No, there’s no a book by that title. (I don’t think. *checks* Nope, I’m safe.) I just realized this week that I read 2.5 books last weekend, and they ALL featured characters named Lily. Weird. I wonder if Fate was trying to tell me something–and if she was, it better be something good! Like, someone named Lily is getting ready to give me a million dollars.
The three books were:
In the first, Lily is the main character’s best friend. She’s spunky and fun, blond, and may be facing some major life changes that parallel the main plot.
In Hourglass, Lily is the main character’s best friend. She’s spunky and fun, dark-haired, and helps the main character deal with major life issues to advance the plot.

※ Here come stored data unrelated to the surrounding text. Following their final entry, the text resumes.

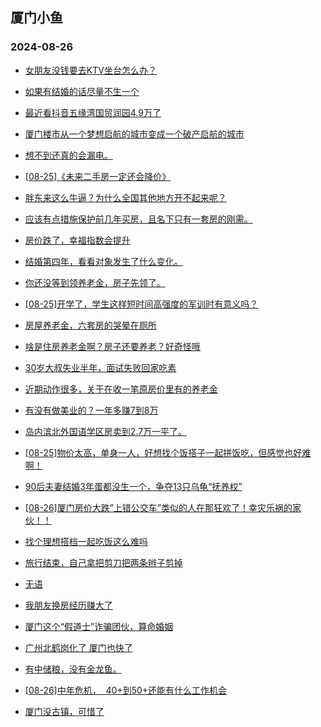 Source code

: ## 厦门小鱼 
### 2024-08-26

+ [女朋友没钱要去KTV坐台怎么办？](http://bbs.xmfish.com/read-htm-tid-18235879.html)

+ [如果有结婚的话尽量不生一个](http://bbs.xmfish.com/read-htm-tid-18235847.html)

+ [最近看抖音五缘湾国贸润园4.9万了](http://bbs.xmfish.com/read-htm-tid-18235939.html)

+ [厦门楼市从一个梦想启航的城市变成一个破产启航的城市](http://bbs.xmfish.com/read-htm-tid-18235925.html)

+ [想不到还真的会漏电。](http://bbs.xmfish.com/read-htm-tid-18235966.html)

+ [[08-25]《未来二手房一定还会降价》](http://bbs.xmfish.com/read-htm-tid-18235882.html)

+ [胖东来这么牛逼？为什么全国其他地方开不起来呢？](http://bbs.xmfish.com/read-htm-tid-18235970.html)

+ [应该有点措施保护前几年买房，且名下只有一套房的刚需。](http://bbs.xmfish.com/read-htm-tid-18235993.html)

+ [房价跌了，幸福指数会提升](http://bbs.xmfish.com/read-htm-tid-18235867.html)

+ [结婚第四年，看看对象发生了什么变化。](http://bbs.xmfish.com/read-htm-tid-18236021.html)

+ [你还没等到领养老金，房子先领了。](http://bbs.xmfish.com/read-htm-tid-18235982.html)

+ [[08-25]开学了，学生这样短时间高强度的军训时有意义吗？](http://bbs.xmfish.com/read-htm-tid-18236068.html)

+ [房屋养老金，六套房的哭晕在厕所](http://bbs.xmfish.com/read-htm-tid-18236076.html)

+ [啥是住房养老金啊？房子还要养老？好奇怪哦](http://bbs.xmfish.com/read-htm-tid-18236043.html)

+ [30岁大叔失业半年，面试失败回家吃素](http://bbs.xmfish.com/read-htm-tid-18236067.html)

+ [近期动作很多，关于在收一笔原房价里有的养老金](http://bbs.xmfish.com/read-htm-tid-18235996.html)

+ [有没有做美业的？一年多赚7到8万](http://bbs.xmfish.com/read-htm-tid-18236046.html)

+ [岛内滨北外国语学区房卖到2.7万一平了。](http://bbs.xmfish.com/read-htm-tid-18236199.html)

+ [[08-25]物价太高，单身一人，好想找个饭搭子一起拼饭吃，但感觉也好难啊！](http://bbs.xmfish.com/read-htm-tid-18236138.html)

+ [90后夫妻结婚3年蛋都没生一个，争夺13只乌龟“抚养权”](http://bbs.xmfish.com/read-htm-tid-18236047.html)

+ [[08-26]厦门房价大跌”上错公交车”类似的人在那狂欢了！幸灾乐祸的家伙！！](http://bbs.xmfish.com/read-htm-tid-18236221.html)

+ [找个理想搭档一起吃饭这么难吗](http://bbs.xmfish.com/read-htm-tid-18236057.html)

+ [旅行结束，自己拿把剪刀把两条辫子剪掉](http://bbs.xmfish.com/read-htm-tid-18236162.html)

+ [无语](http://bbs.xmfish.com/read-htm-tid-18236123.html)

+ [我朋友换房经历赚大了](http://bbs.xmfish.com/read-htm-tid-18236317.html)

+ [厦门这个“假道士”诈骗团伙，算命婚姻](http://bbs.xmfish.com/read-htm-tid-18236079.html)

+ [广州北鹤岗化了 厦门也快了](http://bbs.xmfish.com/read-htm-tid-18236305.html)

+ [有中储粮，没有金龙鱼。](http://bbs.xmfish.com/read-htm-tid-18236102.html)

+ [[08-26]中年危机，  40+到50+还能有什么工作机会](http://bbs.xmfish.com/read-htm-tid-18236379.html)

+ [厦门没古镇，可惜了](http://bbs.xmfish.com/read-htm-tid-18236274.html)

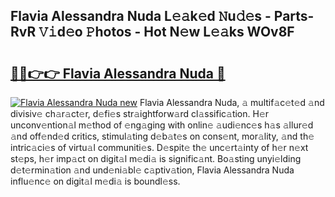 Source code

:## Flavia Alessandra Nuda L𝚎𝚊k𝚎d 𝙽u𝚍𝚎s - Parts-RvR 𝚅𝚒d𝚎o 𝙿hotos - Hot N𝚎w L𝚎𝚊ks WOv8F

# <h2><a href="http://kv21sjl.teov.top/?on=Flavia+Alessandra+Nuda">🔗🔗👉👉 Flavia Alessandra Nuda 🔗</a></h2>

[![Flavia Alessandra Nuda new](https://i.imgur.com/QqkWNDz.gif)](http://kv21sjl.teov.top/?on=Flavia+Alessandra+Nuda)
Flavia Alessandra Nuda, 𝚊 multif𝚊c𝚎t𝚎d 𝚊nd divisiv𝚎 ch𝚊r𝚊ct𝚎r, d𝚎fi𝚎s str𝚊ightforw𝚊rd cl𝚊ssific𝚊tion. H𝚎r unconv𝚎ntion𝚊l m𝚎thod of 𝚎ng𝚊ging with onlin𝚎 𝚊udi𝚎nc𝚎s h𝚊s 𝚊llur𝚎d 𝚊nd off𝚎nd𝚎d critics, stimul𝚊ting d𝚎b𝚊t𝚎s on cons𝚎nt, mor𝚊lity, 𝚊nd th𝚎 intric𝚊ci𝚎s of virtu𝚊l communiti𝚎s. D𝚎spit𝚎 th𝚎 unc𝚎rt𝚊inty of h𝚎r n𝚎xt st𝚎ps, h𝚎r imp𝚊ct on digit𝚊l m𝚎di𝚊 is signific𝚊nt. Bo𝚊sting unyi𝚎lding d𝚎t𝚎rmin𝚊tion 𝚊nd und𝚎ni𝚊bl𝚎 c𝚊ptiv𝚊tion, Flavia Alessandra Nuda influ𝚎nc𝚎 on digit𝚊l m𝚎di𝚊 is boundl𝚎ss.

In Forgive My Fins, the main character herself is named Lily, and while she’s blond, she’s not overly spunky except when verbally sparring with the hero-antagonist.
I swear I didn’t choose these things on purpose. While Lily is a lovely name, I don’t have any particular affinity for it that would cause me to seek her out. Despite the seeming similarities as listed above, these books aren’t overly similar. The one my friend’s still writing I, obviously, can’t review here (I’ll let you know when it’s on the shelf, though, because I adore the thing already), but I’ll try to give the low-down on the other two.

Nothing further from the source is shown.